We were pleased to see Covington City Council back the Planning Commission’s recommendation not to allow any new homes to be built by The Ardent Companies, or any other developer, in the Wildwood community until the developer builds a second access road.
During our great growth boom in the 2000s, developers were given carte blanche to put up large numbers of houses, many made of cheap materials, without really investing in the properties.
There was barely any enforcement of developers’ promises to build roads, parks and other amenities that would be beneficial to the residents of those subdivisions. And, because many of these developers were allowed to break their promises, and banks and mortgage lenders did equally shoddy work on the loans they gave out, we’re left with weed-infested lots, cracking roads and run-down, abandoned houses.
We suffered through one of the highest foreclosure rates in the country, and many businesses that counted on this artificial growth to survive have failed.

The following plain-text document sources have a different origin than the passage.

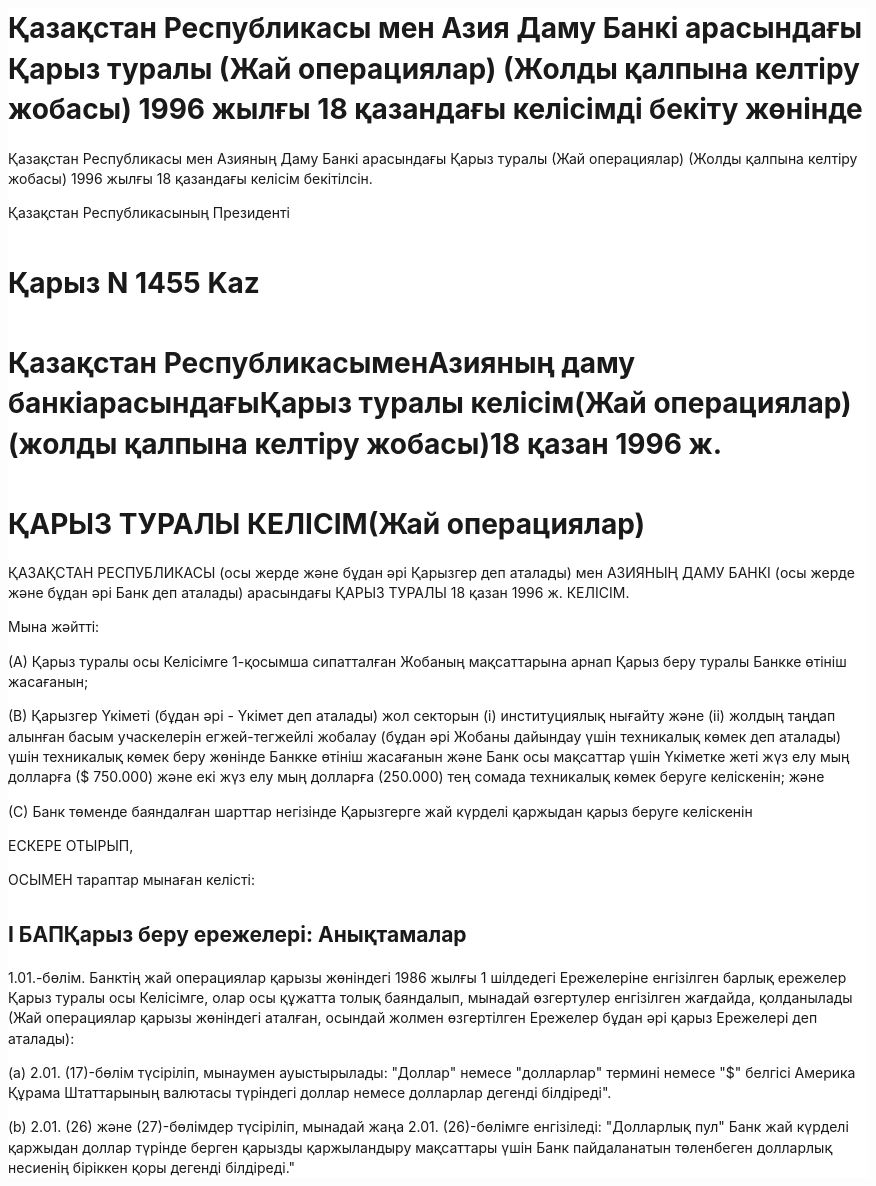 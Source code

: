 # Қазақстан Республикасы мен Азия Даму Банкi арасындағы Қарыз туралы (Жай операциялар) (Жолды қалпына келтiру жобасы) 1996 жылғы 18 қазандағы келiсiмдi бекiту жөнiнде

Қазақстан Республикасы мен Азияның Даму Банкi арасындағы Қарыз туралы (Жай операциялар) (Жолды қалпына келтiру жобасы) 1996 жылғы 18 қазандағы келiсiм бекiтiлсiн.

Қазақстан Республикасының Президентi

# Қарыз N 1455 Kaz

# Қазақстан РеспубликасыменАзияның даму банкіарасындағыҚарыз туралы келісім(Жай операциялар)(жолды қалпына келтiру жобасы)18 қазан 1996 ж.

# ҚАРЫЗ ТУРАЛЫ КЕЛIСIМ(Жай операциялар)

ҚАЗАҚСТАН РЕСПУБЛИКАСЫ (осы жерде және бұдан әрi Қарызгер деп аталады) мен АЗИЯНЫҢ ДАМУ БАНКI (осы жерде және бұдан әрi Банк деп аталады) арасындағы ҚАРЫЗ ТУРАЛЫ 18 қазан 1996 ж. КЕЛIСIМ.

Мына жәйттi:

(А) Қарыз туралы осы Келiсiмге 1-қосымша сипатталған Жобаның мақсаттарына арнап Қарыз беру туралы Банкке өтiнiш жасағанын;

(В) Қарызгер Үкiметi (бұдан әрi - Үкiмет деп аталады) жол секторын (i) институциялық нығайту және (ii) жолдың таңдап алынған басым учаскелерiн егжей-тегжейлi жобалау (бұдан әрi Жобаны дайындау үшiн техникалық көмек деп аталады) үшiн техникалық көмек беру жөнiнде Банкке өтiнiш жасағанын және Банк осы мақсаттар үшiн Үкiметке жетi жүз елу мың долларға ($ 750.000) және екi жүз елу мың долларға (250.000) тең сомада техникалық көмек беруге келiскенiн; және

(С) Банк төменде баяндалған шарттар негiзiнде Қарызгерге жай күрделi қаржыдан қарыз беруге келiскенiн

ЕСКЕРЕ ОТЫРЫП,

ОСЫМЕН тараптар мынаған келiстi:

## I БАПҚарыз беру ережелерi: Анықтамалар

1.01.-бөлiм. Банктiң жай операциялар қарызы жөнiндегi 1986 жылғы 1 шiлдедегi Ережелерiне енгiзiлген барлық ережелер Қарыз туралы осы Келiсiмге, олар осы құжатта толық баяндалып, мынадай өзгертулер енгiзiлген жағдайда, қолданылады (Жай операциялар қарызы жөнiндегi аталған, осындай жолмен өзгертiлген Ережелер бұдан әрi қарыз Ережелерi деп аталады):

(а) 2.01. (17)-бөлiм түсiрiлiп, мынаумен ауыстырылады: "Доллар" немесе "долларлар" терминi немесе "$" белгiсi Америка Құрама Штаттарының валютасы түрiндегi доллар немесе долларлар дегендi бiлдiредi".

(b) 2.01. (26) және (27)-бөлiмдер түсiрiлiп, мынадай жаңа 2.01. (26)-бөлiмге енгiзiледi: "Долларлық пул" Банк жай күрделi қаржыдан доллар түрiнде берген қарызды қаржыландыру мақсаттары үшiн Банк пайдаланатын төленбеген долларлық несиенiң бiрiккен қоры дегендi бiлдiредi."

We have a beautiful county with bountiful agriculture and water, and we have three colleges and an improving school system that was dragged down because of the fast growth.
The Baxter International manufacturing plant now under construction will attract many competent businesses to our community, which we hope will, in turn, attract other businesses.
There is no need for us to allow developers to operate here unless they want to build first-class communities that have all the amenities budgeted ahead of time. The costs for those amenities should be passed on to the new homeowners.
We hope our political leaders have learned a valuable lesson from our past mistakes; based on new bonding requirements for developers, we believe they have.
Newton County should be known as a great place to own a home, a place that attracts people with families who care about their community.
It might take a little longer to procure the kind of development we want, but, in the long run, it will only make our county a better place to live.